(Extracted data entries)
**********

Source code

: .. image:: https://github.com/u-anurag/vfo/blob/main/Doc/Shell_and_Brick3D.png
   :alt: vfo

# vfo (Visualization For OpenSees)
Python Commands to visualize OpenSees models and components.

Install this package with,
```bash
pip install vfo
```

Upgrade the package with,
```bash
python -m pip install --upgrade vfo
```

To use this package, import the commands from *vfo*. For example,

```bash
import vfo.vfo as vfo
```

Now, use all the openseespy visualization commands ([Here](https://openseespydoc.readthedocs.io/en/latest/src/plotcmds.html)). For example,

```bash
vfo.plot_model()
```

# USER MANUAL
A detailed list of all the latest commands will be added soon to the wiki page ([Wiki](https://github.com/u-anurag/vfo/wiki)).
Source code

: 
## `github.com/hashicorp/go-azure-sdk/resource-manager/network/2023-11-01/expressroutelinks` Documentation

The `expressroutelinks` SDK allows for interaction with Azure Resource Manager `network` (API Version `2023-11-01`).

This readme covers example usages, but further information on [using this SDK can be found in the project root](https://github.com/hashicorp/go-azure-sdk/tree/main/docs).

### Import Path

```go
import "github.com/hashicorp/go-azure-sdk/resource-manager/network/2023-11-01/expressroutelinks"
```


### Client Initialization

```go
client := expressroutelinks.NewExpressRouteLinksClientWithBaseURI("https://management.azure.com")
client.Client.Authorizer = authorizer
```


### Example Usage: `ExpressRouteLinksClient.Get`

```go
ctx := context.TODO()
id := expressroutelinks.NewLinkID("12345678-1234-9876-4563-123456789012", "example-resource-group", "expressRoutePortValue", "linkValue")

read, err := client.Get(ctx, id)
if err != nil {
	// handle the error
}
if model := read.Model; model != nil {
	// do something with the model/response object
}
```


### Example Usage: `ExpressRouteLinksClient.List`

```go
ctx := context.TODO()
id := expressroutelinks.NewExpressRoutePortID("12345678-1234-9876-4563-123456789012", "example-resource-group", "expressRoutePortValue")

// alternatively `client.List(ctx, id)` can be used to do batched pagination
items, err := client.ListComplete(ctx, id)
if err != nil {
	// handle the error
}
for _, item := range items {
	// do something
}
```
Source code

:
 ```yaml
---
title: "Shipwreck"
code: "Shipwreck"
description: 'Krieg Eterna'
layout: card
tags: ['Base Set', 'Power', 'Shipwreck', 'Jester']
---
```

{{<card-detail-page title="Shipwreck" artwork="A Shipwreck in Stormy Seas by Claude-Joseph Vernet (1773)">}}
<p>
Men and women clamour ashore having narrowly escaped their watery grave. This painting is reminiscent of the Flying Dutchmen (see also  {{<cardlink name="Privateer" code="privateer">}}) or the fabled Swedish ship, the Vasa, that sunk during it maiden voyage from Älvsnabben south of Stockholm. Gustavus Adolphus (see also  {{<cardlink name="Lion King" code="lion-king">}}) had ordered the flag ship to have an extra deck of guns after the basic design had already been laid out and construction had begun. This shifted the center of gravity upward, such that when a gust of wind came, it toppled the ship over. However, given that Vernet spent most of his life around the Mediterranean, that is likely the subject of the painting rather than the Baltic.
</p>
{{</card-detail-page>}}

**********

## Problem description
Your answer must be the lines from the first line of the entries above through the line that contains "SDK allows for", written out exactly.

## Answer to this task
Source code

: .. image:: https://github.com/u-anurag/vfo/blob/main/Doc/Shell_and_Brick3D.png
   :alt: vfo

# vfo (Visualization For OpenSees)
Python Commands to visualize OpenSees models and components.

Install this package with,
```bash
pip install vfo
```

Upgrade the package with,
```bash
python -m pip install --upgrade vfo
```

To use this package, import the commands from *vfo*. For example,

```bash
import vfo.vfo as vfo
```

Now, use all the openseespy visualization commands ([Here](https://openseespydoc.readthedocs.io/en/latest/src/plotcmds.html)). For example,

```bash
vfo.plot_model()
```

# USER MANUAL
A detailed list of all the latest commands will be added soon to the wiki page ([Wiki](https://github.com/u-anurag/vfo/wiki)).
Source code

: 
## `github.com/hashicorp/go-azure-sdk/resource-manager/network/2023-11-01/expressroutelinks` Documentation

The `expressroutelinks` SDK allows for interaction with Azure Resource Manager `network` (API Version `2023-11-01`).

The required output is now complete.